Your assignment » Stop after the line that contains "- Tizen Baseline SDK"; until then, restate each line of the entries word for word from the very first.

Data in this exercise »
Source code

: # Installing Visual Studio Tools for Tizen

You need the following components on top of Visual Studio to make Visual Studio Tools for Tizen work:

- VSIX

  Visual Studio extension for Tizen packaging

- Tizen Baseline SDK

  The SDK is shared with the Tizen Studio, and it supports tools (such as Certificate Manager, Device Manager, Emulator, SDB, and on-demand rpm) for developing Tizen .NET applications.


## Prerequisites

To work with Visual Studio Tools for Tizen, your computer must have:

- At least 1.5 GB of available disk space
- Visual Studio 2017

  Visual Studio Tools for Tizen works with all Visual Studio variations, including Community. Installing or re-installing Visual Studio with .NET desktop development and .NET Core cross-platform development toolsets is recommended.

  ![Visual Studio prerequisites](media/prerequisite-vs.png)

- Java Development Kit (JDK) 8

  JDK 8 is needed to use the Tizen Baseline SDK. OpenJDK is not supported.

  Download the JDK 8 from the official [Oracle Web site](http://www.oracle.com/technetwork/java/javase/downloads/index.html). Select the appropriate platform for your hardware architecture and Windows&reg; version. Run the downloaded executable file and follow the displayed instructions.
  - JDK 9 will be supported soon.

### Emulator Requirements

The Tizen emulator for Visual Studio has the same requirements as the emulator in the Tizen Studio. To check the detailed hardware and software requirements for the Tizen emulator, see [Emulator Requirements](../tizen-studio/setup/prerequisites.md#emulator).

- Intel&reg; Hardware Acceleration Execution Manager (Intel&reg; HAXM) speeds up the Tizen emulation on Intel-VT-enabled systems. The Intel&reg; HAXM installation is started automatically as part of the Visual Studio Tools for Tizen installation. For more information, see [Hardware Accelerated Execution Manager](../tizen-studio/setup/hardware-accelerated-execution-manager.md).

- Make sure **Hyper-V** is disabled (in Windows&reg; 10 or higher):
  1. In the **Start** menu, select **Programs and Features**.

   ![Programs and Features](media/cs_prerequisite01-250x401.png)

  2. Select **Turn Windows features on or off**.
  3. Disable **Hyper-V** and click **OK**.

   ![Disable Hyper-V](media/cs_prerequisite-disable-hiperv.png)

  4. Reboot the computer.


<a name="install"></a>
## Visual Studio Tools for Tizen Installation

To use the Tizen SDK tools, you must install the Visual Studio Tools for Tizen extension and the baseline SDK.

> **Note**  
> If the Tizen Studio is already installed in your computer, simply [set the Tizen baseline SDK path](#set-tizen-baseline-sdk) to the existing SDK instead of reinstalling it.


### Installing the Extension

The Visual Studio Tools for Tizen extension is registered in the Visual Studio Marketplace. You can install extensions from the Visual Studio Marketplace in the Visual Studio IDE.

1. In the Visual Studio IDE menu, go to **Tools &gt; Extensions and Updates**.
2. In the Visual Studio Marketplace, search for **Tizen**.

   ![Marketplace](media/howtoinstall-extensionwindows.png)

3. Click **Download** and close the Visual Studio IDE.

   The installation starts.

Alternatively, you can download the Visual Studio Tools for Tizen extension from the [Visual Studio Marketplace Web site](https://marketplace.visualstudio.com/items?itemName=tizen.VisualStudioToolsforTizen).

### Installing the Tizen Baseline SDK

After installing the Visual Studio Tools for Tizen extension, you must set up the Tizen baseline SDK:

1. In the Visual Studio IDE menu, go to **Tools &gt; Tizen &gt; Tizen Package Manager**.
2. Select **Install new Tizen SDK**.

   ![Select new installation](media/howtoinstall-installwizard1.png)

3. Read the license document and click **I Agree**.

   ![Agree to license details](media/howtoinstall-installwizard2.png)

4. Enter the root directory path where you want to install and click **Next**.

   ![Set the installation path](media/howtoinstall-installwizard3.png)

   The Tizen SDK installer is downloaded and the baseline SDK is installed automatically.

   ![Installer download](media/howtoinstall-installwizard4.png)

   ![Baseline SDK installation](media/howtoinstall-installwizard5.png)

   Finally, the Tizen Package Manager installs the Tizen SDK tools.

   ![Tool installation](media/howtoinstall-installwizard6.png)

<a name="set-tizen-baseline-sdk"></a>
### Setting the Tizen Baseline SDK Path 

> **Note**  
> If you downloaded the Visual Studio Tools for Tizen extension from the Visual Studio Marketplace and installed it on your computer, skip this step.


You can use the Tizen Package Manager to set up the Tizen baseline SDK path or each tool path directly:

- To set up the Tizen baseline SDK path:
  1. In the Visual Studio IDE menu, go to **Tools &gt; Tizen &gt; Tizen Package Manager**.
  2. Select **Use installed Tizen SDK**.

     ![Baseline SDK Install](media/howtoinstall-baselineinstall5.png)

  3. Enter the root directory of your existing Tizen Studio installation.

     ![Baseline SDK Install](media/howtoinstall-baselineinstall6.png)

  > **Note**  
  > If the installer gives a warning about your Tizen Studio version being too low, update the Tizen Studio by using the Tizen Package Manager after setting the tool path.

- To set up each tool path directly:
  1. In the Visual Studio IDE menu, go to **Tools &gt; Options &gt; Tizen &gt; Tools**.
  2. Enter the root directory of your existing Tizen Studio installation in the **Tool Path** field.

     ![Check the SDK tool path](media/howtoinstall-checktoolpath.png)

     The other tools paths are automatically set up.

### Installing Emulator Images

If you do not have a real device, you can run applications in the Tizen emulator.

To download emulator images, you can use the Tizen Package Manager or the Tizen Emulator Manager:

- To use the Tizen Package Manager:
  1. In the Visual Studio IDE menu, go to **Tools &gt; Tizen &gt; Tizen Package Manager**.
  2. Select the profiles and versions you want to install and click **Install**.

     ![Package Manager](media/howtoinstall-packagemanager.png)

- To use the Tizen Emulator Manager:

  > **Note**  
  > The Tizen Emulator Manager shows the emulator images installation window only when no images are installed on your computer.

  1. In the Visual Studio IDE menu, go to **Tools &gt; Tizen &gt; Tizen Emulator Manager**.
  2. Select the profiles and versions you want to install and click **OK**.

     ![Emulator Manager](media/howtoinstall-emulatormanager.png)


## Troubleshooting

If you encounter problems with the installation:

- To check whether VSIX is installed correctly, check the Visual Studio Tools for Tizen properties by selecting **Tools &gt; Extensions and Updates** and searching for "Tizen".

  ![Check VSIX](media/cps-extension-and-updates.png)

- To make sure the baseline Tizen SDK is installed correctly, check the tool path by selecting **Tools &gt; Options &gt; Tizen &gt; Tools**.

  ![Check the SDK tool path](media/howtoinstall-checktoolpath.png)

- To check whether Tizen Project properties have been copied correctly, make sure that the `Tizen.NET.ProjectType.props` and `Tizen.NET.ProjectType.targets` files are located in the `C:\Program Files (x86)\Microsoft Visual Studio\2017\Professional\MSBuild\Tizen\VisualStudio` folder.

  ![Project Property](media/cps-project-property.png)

The answer »
Source code

: # Installing Visual Studio Tools for Tizen

You need the following components on top of Visual Studio to make Visual Studio Tools for Tizen work:

- VSIX

  Visual Studio extension for Tizen packaging

- Tizen Baseline SDK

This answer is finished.